--- PROBLEM STATEMENT ---
Scan the entries that follow and copy out every line containing "mathcal".

--- RECORDS FOR THE EXERCISE ---
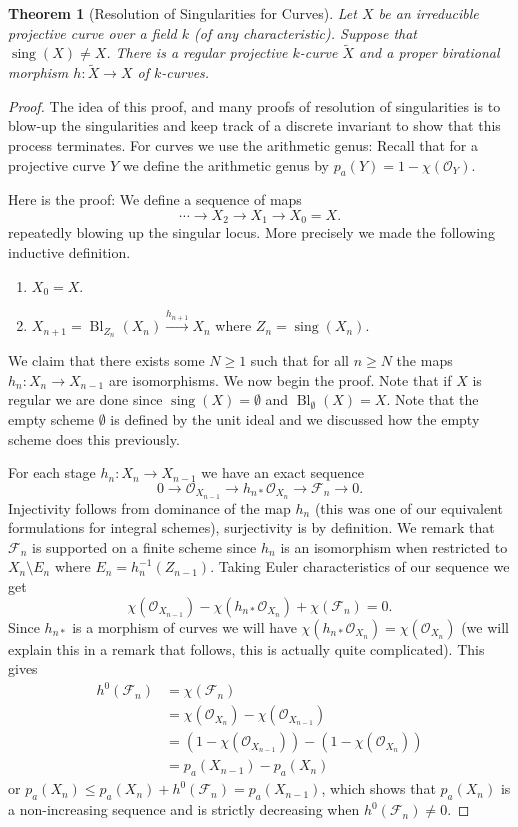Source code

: \documentclass[12pt]{article}
\numberwithin{equation}{section}
\newtheorem{theorem}{Theorem}[subsection]
\theoremstyle{definition}
\theoremstyle{remark}
\newcommand{\Ocal}{\mathcal{O}}
\newcommand{\Bl}{\operatorname{Bl}}
\newcommand{\Fcal}{\mathcal{F}}
\newcommand{\sing}{\operatorname{sing}}
\begin{document}
\begin{theorem}[Resolution of Singularities for Curves]
	Let $X$ be an irreducible projective curve over a field $k$ (of any characteristic). 
	Suppose that $\sing(X)\neq X$. 
	There is a regular projective $k$-curve $\widetilde{X}$ and a proper birational morphism $h:\widetilde{X} \to X$ of $k$-curves.  
\end{theorem}
\begin{proof}
	The idea of this proof, and many proofs of resolution of singularities is to blow-up the singularities and keep track of a discrete invariant to show that this process terminates. 
	For curves we use the arithmetic genus:
	Recall that for a projective curve $Y$ we define the arithmetic genus by $p_a(Y) = 1-\chi(\Ocal_Y)$.
	
	Here is the proof: 
	We define a sequence of maps 
	$$ \cdots \to X_2 \to X_1 \to X_0=X. $$
	repeatedly blowing up the singular locus.
	More precisely we made the following inductive definition.
	\begin{enumerate}
		\item $X_0=X$.
		\item $X_{n+1} = \Bl_{Z_n}(X_n) \xrightarrow{h_{n+1}} X_n$ where $Z_n = \sing(X_n)$.
	\end{enumerate}
	We claim that there exists some $N\geq 1$ such that for all $n\geq N$ the maps $h_n: X_n \to X_{n-1}$ are isomorphisms. 
	We now begin the proof. 
	Note that if $X$ is regular we are done since $\sing(X)=\emptyset$ and $\Bl_{\emptyset}(X)=X$. 
	Note that the empty scheme $\emptyset$ is defined by the unit ideal and we discussed how the empty scheme does this previously. 
	
	For each stage $h_n:X_n \to X_{n-1}$ we have an exact sequence 
	$$0 \to \Ocal_{X_{n-1}} \to h_{n*}\Ocal_{X_n} \to \Fcal_n \to 0. $$
	Injectivity follows from dominance of the map $h_n$ (this was one of our equivalent formulations for integral schemes), surjectivity is by definition. 
	We remark that $\Fcal_n$ is supported on a finite scheme since $h_n$ is an isomorphism when restricted to $X_n\setminus E_n$ where $E_n=h_n^{-1}(Z_{n-1})$.
	Taking Euler characteristics of our sequence we get 
	$$\chi(\Ocal_{X_{n-1}}) - \chi(h_{n*}\Ocal_{X_n}) + \chi(\Fcal_n) =0.$$
	Since $h_{n*}$ is a morphism of curves we will have $\chi(h_{n*}\Ocal_{X_n}) =\chi(\Ocal_{X_n})$ (we will explain this in a remark that follows, this is actually quite complicated). 
	This gives 
	\begin{align*}
	h^0(\Fcal_n) &= \chi(\Fcal_n) \\
	&= \chi(\Ocal_{X_n}) - \chi(\Ocal_{X_{n-1}}) \\
	&=(1-\chi(\Ocal_{X_{n-1}})) - (1-\chi(\Ocal_{X_n})) \\
	&= p_a(X_{n-1}) - p_a(X_n) 
	\end{align*}
	or $p_a(X_n) \leq p_a(X_n) + h^0(\Fcal_n) = p_a(X_{n-1})$, which shows that $p_a(X_n)$ is a non-increasing sequence and is strictly decreasing when $h^0(\Fcal_n)\neq 0$. 
	

\end{proof}
\end{document}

--- REPLY ---
\newcommand{\Ocal}{\mathcal{O}}
\newcommand{\Fcal}{\mathcal{F}}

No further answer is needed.